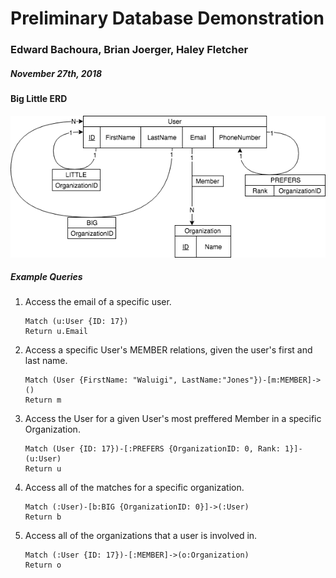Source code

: # Preliminary Database Demonstration

### Edward Bachoura, Brian Joerger, Haley Fletcher

##### November 27th, 2018



#### Big Little ERD

![ERD](../../resources/finalERD.png)



##### Example Queries

1. Access the email of a specific user.

   ```
   Match (u:User {ID: 17})
   Return u.Email
   ```


2. Access a specific User's MEMBER relations, given the user's first and last name.

   ```
   Match (User {FirstName: "Waluigi", LastName:"Jones"})-[m:MEMBER]->()
   Return m
   ```

3. Access the User for a given User's most preffered Member in a specific Organization.

   ```
   Match (User {ID: 17})-[:PREFERS {OrganizationID: 0, Rank: 1}]-(u:User)
   Return u
   ```

4. Access all of the matches for a specific organization.

   ```
   Match (:User)-[b:BIG {OrganizationID: 0}]->(:User)
   Return b
   ```

5. Access all of the organizations that a user is involved in.

   ```
   Match (:User {ID: 17})-[:MEMBER]->(o:Organization)
   Return o
   ```
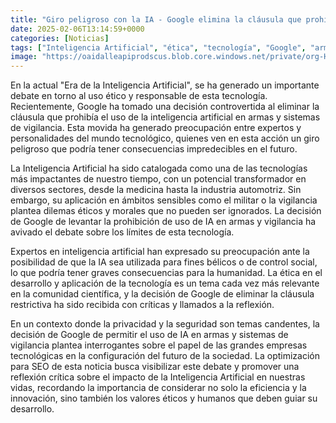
 ```yaml
---
title: "Giro peligroso con la IA - Google elimina la cláusula que prohibía su uso en armas y sistemas de vigilancia"
date: 2025-02-06T13:14:59+0000
categories: [Noticias]
tags: ["Inteligencia Artificial", "ética", "tecnología", "Google", "armas", "vigilancia", "SEO."]
image: "https://oaidalleapiprodscus.blob.core.windows.net/private/org-HKmKxpuNw3Y88lm4EBrIPq0n/user-ZwiCXOggLL8ZNNKE2g7rXFmV/img-lXNufNjpTWYwlkGgnehoTnBM.png?st=2025-02-06T12%3A14%3A59Z&se=2025-02-06T14%3A14%3A59Z&sp=r&sv=2024-08-04&sr=b&rscd=inline&rsct=image/png&skoid=d505667d-d6c1-4a0a-bac7-5c84a87759f8&sktid=a48cca56-e6da-484e-a814-9c849652bcb3&skt=2025-02-06T00%3A50%3A54Z&ske=2025-02-07T00%3A50%3A54Z&sks=b&skv=2024-08-04&sig=7ljIRJ7hv8qWRg6hY374NtLd84nQemqkSDFtHsbGEow%3D"
---
```


En la actual "Era de la Inteligencia Artificial", se ha generado un importante debate en torno al uso ético y responsable de esta tecnología. Recientemente, Google ha tomado una decisión controvertida al eliminar la cláusula que prohibía el uso de la inteligencia artificial en armas y sistemas de vigilancia. Esta movida ha generado preocupación entre expertos y personalidades del mundo tecnológico, quienes ven en esta acción un giro peligroso que podría tener consecuencias impredecibles en el futuro.

La Inteligencia Artificial ha sido catalogada como una de las tecnologías más impactantes de nuestro tiempo, con un potencial transformador en diversos sectores, desde la medicina hasta la industria automotriz. Sin embargo, su aplicación en ámbitos sensibles como el militar o la vigilancia plantea dilemas éticos y morales que no pueden ser ignorados. La decisión de Google de levantar la prohibición de uso de IA en armas y vigilancia ha avivado el debate sobre los límites de esta tecnología.

Expertos en inteligencia artificial han expresado su preocupación ante la posibilidad de que la IA sea utilizada para fines bélicos o de control social, lo que podría tener graves consecuencias para la humanidad. La ética en el desarrollo y aplicación de la tecnología es un tema cada vez más relevante en la comunidad científica, y la decisión de Google de eliminar la cláusula restrictiva ha sido recibida con críticas y llamados a la reflexión.

En un contexto donde la privacidad y la seguridad son temas candentes, la decisión de Google de permitir el uso de IA en armas y sistemas de vigilancia plantea interrogantes sobre el papel de las grandes empresas tecnológicas en la configuración del futuro de la sociedad. La optimización para SEO de esta noticia busca visibilizar este debate y promover una reflexión crítica sobre el impacto de la Inteligencia Artificial en nuestras vidas, recordando la importancia de considerar no solo la eficiencia y la innovación, sino también los valores éticos y humanos que deben guiar su desarrollo.
    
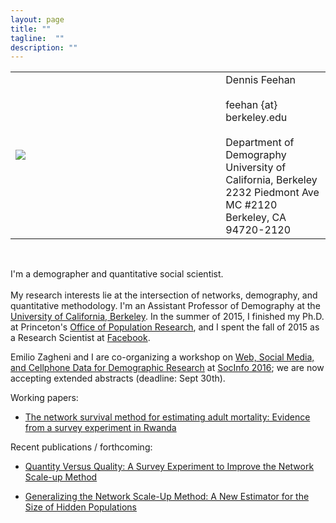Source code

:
 ```yaml
---
layout: page
title: ""
tagline:  ""
description: ""  
---
```


<table width="100%">
<tr>
   <td> 
   <div style="width:300px;">
   <img src="{{ BASE_PATH }}/assets/images/picture-from-mcr.JPG">
   </div>
   </td>
   <td>
   &nbsp;
   </td>
   <td style="vertical-align:middle">
   Dennis Feehan<br>
   <br>
   feehan {at} berkeley.edu<br>
   <br>
   Department of Demography<br>
   University of California, Berkeley<br>
   2232 Piedmont Ave<br>
   MC #2120<br>
   Berkeley, CA 94720-2120<br>
   </td>
</tr>
</table>

<br>

I'm a demographer and quantitative social scientist. <br>
<br>
My research interests lie at the intersection of networks, demography, and
quantitative methodology.
I'm an Assistant Professor of Demography at the
<a href="http://www.demog.berkeley.edu">University of California, Berkeley</a>.
In the summer of 2015, I finished my Ph.D. at Princeton's
<a href="http://opr.princeton.edu">Office of Population Research</a>, and
I spent the fall of 2015 as a Research Scientist at 
<a href="http://www.facebook.com/data">Facebook</a>.

Emilio Zagheni and I are co-organizing a workshop on 
[Web, Social Media, and Cellphone Data for Demographic Research](http://projects.demog.berkeley.edu/socinfo2016/) at [SocInfo 2016](http://usa2016.socinfo.eu/); we are now accepting extended abstracts
(deadline: Sept 30th).

Working papers:

* [The network survival method for estimating adult mortality: Evidence from a survey experiment in Rwanda](http://arxiv.org/abs/1603.08588)

Recent publications / forthcoming:

* [Quantity Versus Quality: A Survey Experiment to Improve the Network Scale-up Method](http://aje.oxfordjournals.org/content/early/2016/03/24/aje.kwv287.abstract?keytype=ref&ijkey=CL6F1KyZXTbe2sq)

* [Generalizing the Network Scale-Up Method: A New Estimator for the Size of Hidden Populations](http://arxiv.org/abs/1404.4009)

• PROBLEM TO WORK ON:
Nothing before the line holding "Versus Quality: A" belongs in the answer. Repeat that line and the rest of the listing exactly.

• OUTPUT:
* [Quantity Versus Quality: A Survey Experiment to Improve the Network Scale-up Method](http://aje.oxfordjournals.org/content/early/2016/03/24/aje.kwv287.abstract?keytype=ref&ijkey=CL6F1KyZXTbe2sq)

* [Generalizing the Network Scale-Up Method: A New Estimator for the Size of Hidden Populations](http://arxiv.org/abs/1404.4009)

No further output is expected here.